O barco está equipado com um conjunto de sensores essenciais para a navegação, como um recetor GPS, uma bússola digital, medidores da velocidade e direção do vento, da temperatura da água, da luz ambiente, da velocidade da corrente de água e ainda um sonar para detetar obstáculos no percurso. A energia necessária ao funcionamento dos sistemas é obtida através de um painel solar, existindo ainda capacidade de armazenamento para permitir o funcionamento durante grandes períodos de tempo.
São os dados obtidos de forma permanente por estes sistemas que permitem ao veleiro “tomar decisões”, acionando pequenos motores elétricos que permitem manobrar o leme e orientar as velas. Basta à equipa inserir no software os pontos onde o barco deve passar e a navegação dá-se de forma autónoma.
De acordo com o investigador, esta tecnologia, que permite fazer um veleiro navegar sozinho, “já atingiu um elevado nível de maturidade”, e já é possível pensar em vantagens práticas. “É fácil antever uma embarcação completamente autónoma e autossuficiente do ponto de vista energético a patrulhar uma zona da nossa costa de forma contínua, dia e noite”, garante Nuno Cruz.
Para o investigador, a introdução destes barcos autónomos no sistema de patrulhamento da costa iria reduzir “o custo de operações a uma pequena fração do custo atual”. “No caso de detetar alguma situação fora do comum, [o barco] pode reportar a um centro de coordenação ou controlo costeiro”, centro esse que “pode supervisionar um grande conjunto de barcos autónomos”, esclarece Nuno Cruz. Devidamente programados, estes barcos podem servir para a “monitorização ambiental, proteção e segurança ou deteção e prevenção de atividades ilegais”.
Veleiros “inteligentes” podem ajudar a poupar energia. E tempo.
A tecnologia pode permitir ainda — “a mais longo prazo”, reconhece Nuno Cruz — “a redução da fatura energética em grandes navios, por exemplo no transporte de cargas“. O investigador explica que “além do aproveitamento da força do vento em cada local, a incorporação de modelos de previsão meteorológica permite o planeamento dinâmico de rotas, no sentido de melhorar o consumo global de combustível ou a rapidez na viagem”.

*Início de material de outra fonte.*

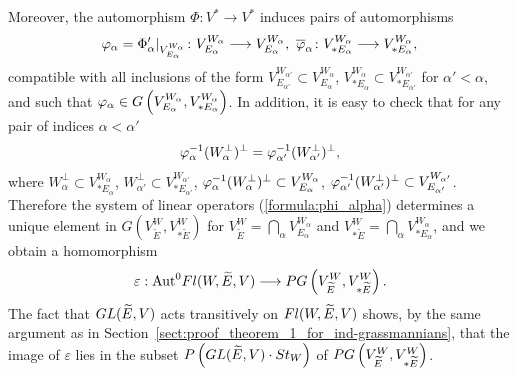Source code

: \documentclass[11pt, a4paper]{article}
\begin{document}
Moreover, the automorphism $\Phi:V^*\rightarrow V^*$ induces pairs of automorphisms \begin{equation}
    \vfi_{\alpha}=\Phi'_{\alpha}|_{V^{W_{\alpha}}_{E_{\alpha}}}\colon V^{W_{\alpha}}_{E_{\alpha}}\longrightarrow\label{formula:phi_alpha} V^{W_{\alpha}}_{E_{\alpha}},~%
    \overline{\vfi}_{\alpha}\colon V^{W_{\alpha}}_{*E_{\alpha}}\longrightarrow V^{W_{\alpha}}_{*E_{\alpha}},
\end{equation}
compatible with all inclusions of the form $V^{W_{\alpha'}}_{E_{\alpha'}}\subset V^{W_{\alpha}}_{E_{\alpha}}$, $V^{W_{\alpha}}_{*E_{\alpha}}\subset V^{W_{\alpha'}}_{*E_{\alpha'}}$  for $\alpha'<\alpha$, and such that $\vfi_{\alpha}%
\in  G\left(V^{W_{\alpha}}_{E_{\alpha}},V^{W_{\alpha}}_{*E_{\alpha}}\right)$. In addition, it is easy to check that for any pair of indices $\alpha<\alpha'$
\begin{equation*}
\vfi_{\alpha}^{-1}(W_{\alpha}^{\perp})^{\perp}=\vfi_{\alpha'}^{-1}(W_{\alpha'}^{\perp})^{\perp},
\end{equation*}
where $W_{\alpha}^{\perp}\subset V^{W_{\alpha}}_{*E_{\alpha}}$, $W_{\alpha'}^{\perp}\subset V^{W_{\alpha'}}_{*E_{\alpha'}}$, $\vfi_{\alpha}^{-1}(W_{\alpha}^{\perp})^{\perp}\subset V^{W_{\alpha}}_{E_{\alpha}}$, $\vfi_{\alpha'}^{-1}(W_{\alpha'}^{\perp})^{\perp}\subset V^{W_{\alpha'}}_{E_{\alpha'}}$. Therefore the system of linear operators (\ref{formula:phi_alpha}) determines a unique element in $ G\left( V^W_{\widetilde{E}}, V^W_{*\widetilde{E}}\right)$
for $V^W_{\widetilde{E}}=\bigcap \limits_{\alpha}V^{W_{\alpha}}_{E_{\alpha}}$ and $V^W_{*\widetilde{E}}=\bigcap \limits_{\alpha}V^{W_{\alpha}}_{*E_{\alpha}}$, and we obtain a homomorphism \begin{equation*}
\varepsilon:\mathrm{Aut}^0 \Fl(W,\widetilde{E},V) \longrightarrow \Pro G\left(V^W_{\widetilde{E}},V^W_{*\widetilde{E}}\right).
\end{equation*}
The fact that $\GL(\widetilde{E},V)$ acts transitively on $\Fl(W,\widetilde{E},V)$ shows, by the same argument as in Section~\ref{sect:proof_theorem_1_for_ind-grassmannians}, that the image of $\varepsilon$ lies in the subset $\Pro\left(\GL(\widetilde{E},V)\cdot \St_W\right)$ of $\Pro G\left(V^W_{\widetilde{E}}, V^W_{*\widetilde{E}}\right)$.
\end{document}
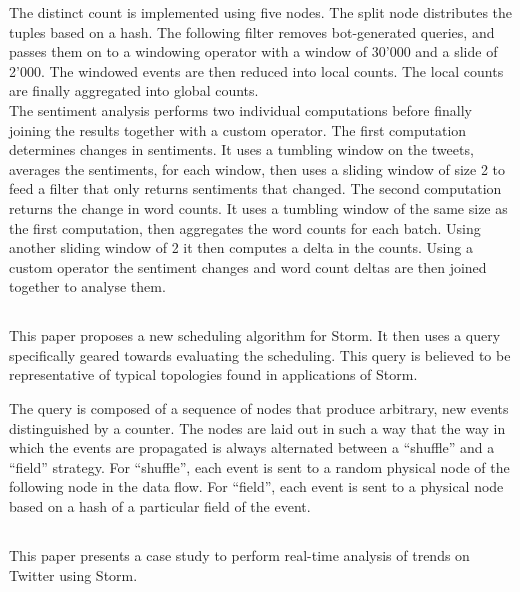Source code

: The distinct count is implemented using five nodes. The split node distributes the tuples based on a hash. The following filter removes bot-generated queries, and passes them on to a windowing operator with a window of 30'000 and a slide of 2'000. The windowed events are then reduced into local counts. The local counts are finally aggregated into global counts. \\

The sentiment analysis performs two individual computations before finally joining the results together with a custom operator. The first computation determines changes in sentiments. It uses a tumbling window on the tweets, averages the sentiments, for each window, then uses a sliding window of size 2 to feed a filter that only returns sentiments that changed. The second computation returns the change in word counts. It uses a tumbling window of the same size as the first computation, then aggregates the word counts for each batch. Using another sliding window of 2 it then computes a delta in the counts. Using a custom operator the sentiment changes and word count deltas are then joined together to analyse them.

\subsection{}
This paper proposes a new scheduling algorithm for Storm. It then uses a query specifically geared towards evaluating the scheduling. This query is believed to be representative of typical topologies found in applications of Storm.\\


The query is composed of a sequence of nodes that produce arbitrary, new events distinguished by a counter. The nodes are laid out in such a way that the way in which the events are propagated is always alternated between a ``shuffle'' and a ``field'' strategy. For ``shuffle'', each event is sent to a random physical node of the following node in the data flow. For ``field'', each event is sent to a physical node based on a hash of a particular field of the event.

\subsection{}
This paper presents a case study to perform real-time analysis of trends on Twitter using Storm. \\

O tradicional «piloto automático», que apenas controla a direção do barco, passa a ser mais inteligente e capaz de fazer o papel de marinheiro, planeando as rotas e lidando com as velas e o leme”, explica Nuno Cruz.
Essencialmente, podemos olhar para dois grandes tipos de aplicações desta tecnologia. Por um lado, o sistema pode funcionar como auxílio em barcos tripulados, servindo, por exemplo, para reduzir o impacto ambiental. “A utilização do vento como forma de propulsão pode reduzir os custos energéticos e o impacto ambiental”, afirma o responsável do projeto. Esse processo será, em teoria, mais eficiente se for feito com recurso aos cálculos do sistema.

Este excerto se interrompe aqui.